Explaining Why Tax Cuts Work To The Uninformed

(Jim Clark) – Senator Dean Heller was in Incline/Crystal Bay earlier this month at a fundraiser held at the beautiful home of Bruce and Nora James.  The affair was bifurcated into a cocktail and appetizer hour for a larger group followed by a catered dinner on Bruce and Nora’s deck overlooking the lake, reserved exclusively for those who could write checks that might make a difference in a senatorial campaign.  With this smaller group, it was possible to engage in some give-and-take with the senator between courses.

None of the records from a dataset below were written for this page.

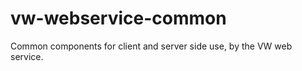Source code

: vw-webservice-common
====================

Common components for client and server side use, by the VW web service.
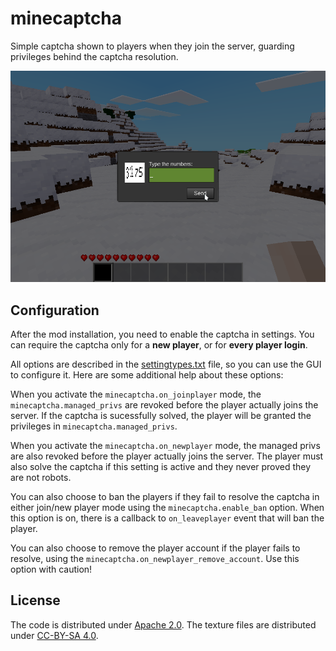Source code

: # minecaptcha

Simple captcha shown to players when they join the server, guarding privileges
behind the captcha resolution.

![screenshot](./screenshot.png)

## Configuration

After the mod installation, you need to enable the captcha in settings. You can
require the captcha only for a **new player**, or for **every player login**.

All options are described in the [settingtypes.txt](./settingtypes.txt) file, so
you can use the GUI to configure it. Here are some additional help about these
options:

When you activate the `minecaptcha.on_joinplayer` mode, the
`minecaptcha.managed_privs` are revoked before the player actually joins the
server. If the captcha is sucessfully solved, the player will be granted the
privileges in `minecaptcha.managed_privs`.

When you activate the `minecaptcha.on_newplayer` mode, the managed privs are
also revoked before the player actually joins the server. The player must also
solve the captcha if this setting is active and they never proved they are not
robots.

You can also choose to ban the players if they fail to resolve the captcha in
either join/new player mode using the `minecaptcha.enable_ban` option. When this
option is on, there is a callback to `on_leaveplayer` event that will ban the
player.

You can also choose to remove the player account if the player fails to resolve,
using the `minecaptcha.on_newplayer_remove_account`. Use this option with caution!

## License

The code is distributed under [Apache
2.0](https://www.apache.org/licenses/LICENSE-2.0).  The texture files are
distributed under [CC-BY-SA
4.0](https://creativecommons.org/licenses/by-sa/4.0).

I was a little surprised to hear some of Incline/Crystal Bay’s brightest and most affluent folks take issue with Sen. Heller over his decision to vote against the U.S. debt limit compromise worked out between Speaker Boehner, Senate Leader Reid and President Obama.  The questions revealed some concern about House Republicans appearing petulant about their insistence that no compromise involving a tax increase would be approved.  Eventually the GOP won on this point, although spending cuts were largely eviscerated in the ultimate compromise. 

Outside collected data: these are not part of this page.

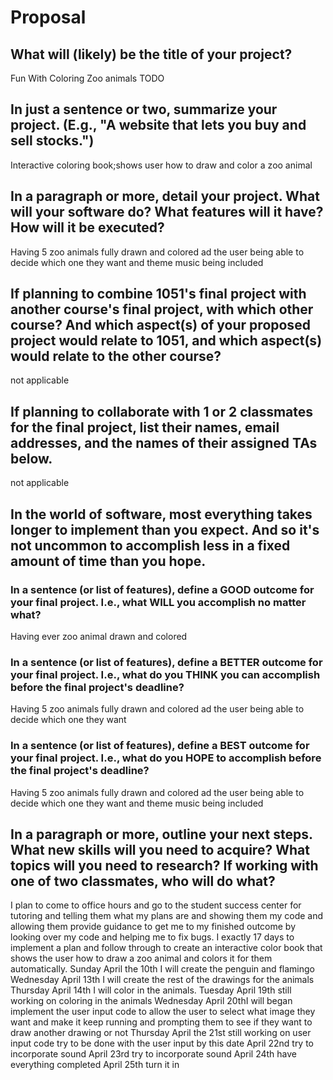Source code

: # Proposal

## What will (likely) be the title of your project?
Fun With Coloring Zoo animals
TODO

## In just a sentence or two, summarize your project. (E.g., "A website that lets you buy and sell stocks.")
Interactive coloring book;shows user how to draw and color a zoo animal

## In a paragraph or more, detail your project. What will your software do? What features will it have? How will it be executed?
Having 5 zoo animals fully drawn and colored ad the user being able to decide which one they want and theme music being included

## If planning to combine 1051's final project with another course's final project, with which other course? And which aspect(s) of your proposed project would relate to 1051, and which aspect(s) would relate to the other course?

not applicable

## If planning to collaborate with 1 or 2 classmates for the final project, list their names, email addresses, and the names of their assigned TAs below.

not applicable

## In the world of software, most everything takes longer to implement than you expect. And so it's not uncommon to accomplish less in a fixed amount of time than you hope.

### In a sentence (or list of features), define a GOOD outcome for your final project. I.e., what WILL you accomplish no matter what?

Having ever zoo animal drawn and colored

### In a sentence (or list of features), define a BETTER outcome for your final project. I.e., what do you THINK you can accomplish before the final project's deadline?
Having 5 zoo animals fully drawn and colored ad the user being able to decide which one they want

### In a sentence (or list of features), define a BEST outcome for your final project. I.e., what do you HOPE to accomplish before the final project's deadline?

Having 5 zoo animals fully drawn and colored ad the user being able to decide which one they want and theme music being included


## In a paragraph or more, outline your next steps. What new skills will you need to acquire? What topics will you need to research? If working with one of two classmates, who will do what?
I plan to come to office hours and go to the student success center for tutoring and telling them what my plans are and showing them my code and allowing them provide guidance to get me to my finished outcome by looking over my code and helping me to fix bugs. I exactly 17 days to implement a plan and follow through to create an interactive color book that shows the user how to draw a zoo animal and colors it for them automatically. 
 	Sunday April the 10th I will create the penguin and flamingo
 	Wednesday April 13th I will create the rest of the drawings for the animals
 	Thursday April 14th I will color in the animals.
 	Tuesday April 19th still working on coloring in the animals
 	Wednesday April 20thI will began implement the user input code to allow the user to select what image they want and make it keep running and prompting them to see if they want to draw another drawing or not
 	Thursday April the 21st still working on user input code try to be done with the user input by this date
 	April 22nd try to incorporate sound
 	April 23rd try to incorporate sound
 	April 24th have everything completed 
 	April 25th turn it in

With respect to Republicans’ killing even modest “revenue enhancement” provisions, the senator said that raising tax rates would not affect total revenues.  He said that since World War II, the maximum individual tax rate has been as high as 91% (1960) and as low as 28% (1986), yet throughout this entire period annual federal tax revenues have averaged 18% of gross domestic product.  In short, U.S. Government tax revenues, like Nevada’s, are totally dependent on the health of the economy.

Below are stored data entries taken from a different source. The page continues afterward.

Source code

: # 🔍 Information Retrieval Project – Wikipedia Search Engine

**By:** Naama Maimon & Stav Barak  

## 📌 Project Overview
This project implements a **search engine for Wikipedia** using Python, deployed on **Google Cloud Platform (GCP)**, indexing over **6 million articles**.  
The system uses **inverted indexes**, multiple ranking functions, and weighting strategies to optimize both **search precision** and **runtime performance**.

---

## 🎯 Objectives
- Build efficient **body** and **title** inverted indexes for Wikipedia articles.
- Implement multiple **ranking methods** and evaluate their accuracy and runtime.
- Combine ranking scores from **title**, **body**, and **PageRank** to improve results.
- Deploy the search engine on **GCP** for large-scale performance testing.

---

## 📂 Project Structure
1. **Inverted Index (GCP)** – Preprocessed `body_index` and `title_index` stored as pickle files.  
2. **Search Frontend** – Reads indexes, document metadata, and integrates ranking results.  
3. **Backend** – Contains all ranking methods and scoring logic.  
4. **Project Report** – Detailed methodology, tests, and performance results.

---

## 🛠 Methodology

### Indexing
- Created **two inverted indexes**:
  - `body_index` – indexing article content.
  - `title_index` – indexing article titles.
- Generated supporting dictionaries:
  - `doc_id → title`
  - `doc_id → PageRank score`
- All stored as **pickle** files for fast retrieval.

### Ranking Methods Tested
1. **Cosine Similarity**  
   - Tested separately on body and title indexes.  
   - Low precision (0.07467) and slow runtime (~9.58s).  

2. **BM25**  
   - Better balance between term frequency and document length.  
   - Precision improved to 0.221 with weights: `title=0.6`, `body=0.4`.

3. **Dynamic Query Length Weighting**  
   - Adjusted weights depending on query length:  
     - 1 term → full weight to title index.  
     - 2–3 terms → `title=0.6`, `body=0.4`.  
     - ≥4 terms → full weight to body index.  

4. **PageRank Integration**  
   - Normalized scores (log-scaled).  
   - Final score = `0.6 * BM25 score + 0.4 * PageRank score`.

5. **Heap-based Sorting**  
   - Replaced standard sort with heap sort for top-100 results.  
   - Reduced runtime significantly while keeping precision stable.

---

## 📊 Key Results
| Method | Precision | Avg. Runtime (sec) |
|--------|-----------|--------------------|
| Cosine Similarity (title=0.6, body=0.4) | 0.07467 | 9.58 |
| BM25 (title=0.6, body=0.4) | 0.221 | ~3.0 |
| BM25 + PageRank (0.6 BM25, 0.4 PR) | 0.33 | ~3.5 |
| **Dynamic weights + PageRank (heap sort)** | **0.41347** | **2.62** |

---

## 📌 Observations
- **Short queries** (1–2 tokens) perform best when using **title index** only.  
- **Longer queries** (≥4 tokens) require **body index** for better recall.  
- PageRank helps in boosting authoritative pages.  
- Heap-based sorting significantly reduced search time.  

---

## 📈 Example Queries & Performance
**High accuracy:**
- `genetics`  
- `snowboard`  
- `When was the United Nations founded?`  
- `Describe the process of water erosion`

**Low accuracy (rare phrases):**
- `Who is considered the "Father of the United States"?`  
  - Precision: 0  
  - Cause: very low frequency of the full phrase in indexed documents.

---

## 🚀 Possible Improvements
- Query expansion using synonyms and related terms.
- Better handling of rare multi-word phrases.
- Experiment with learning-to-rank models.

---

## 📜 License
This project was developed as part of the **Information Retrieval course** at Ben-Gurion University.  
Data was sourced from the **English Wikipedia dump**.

“Right on!” I thought to myself, having authored a Bonanza column on this subject about 3 years ago. And Democrats know this, too.  In December 1962, President John F. Kennedy said: “It is a paradoxical truth that tax rates are too high today and tax revenues are too low, and the soundest way to raise revenues in the long run is to cut rates now.  The experience of a number of European countries has borne this out.  This country’s own experience has borne this out.  The reason is that only full employment can balance the budget, and tax reduction can pave the way to full employment.  The purpose of cutting taxes is not to incur budget deficits, but to achieve the more prosperous, expanding economy which will bring a budget surplus.”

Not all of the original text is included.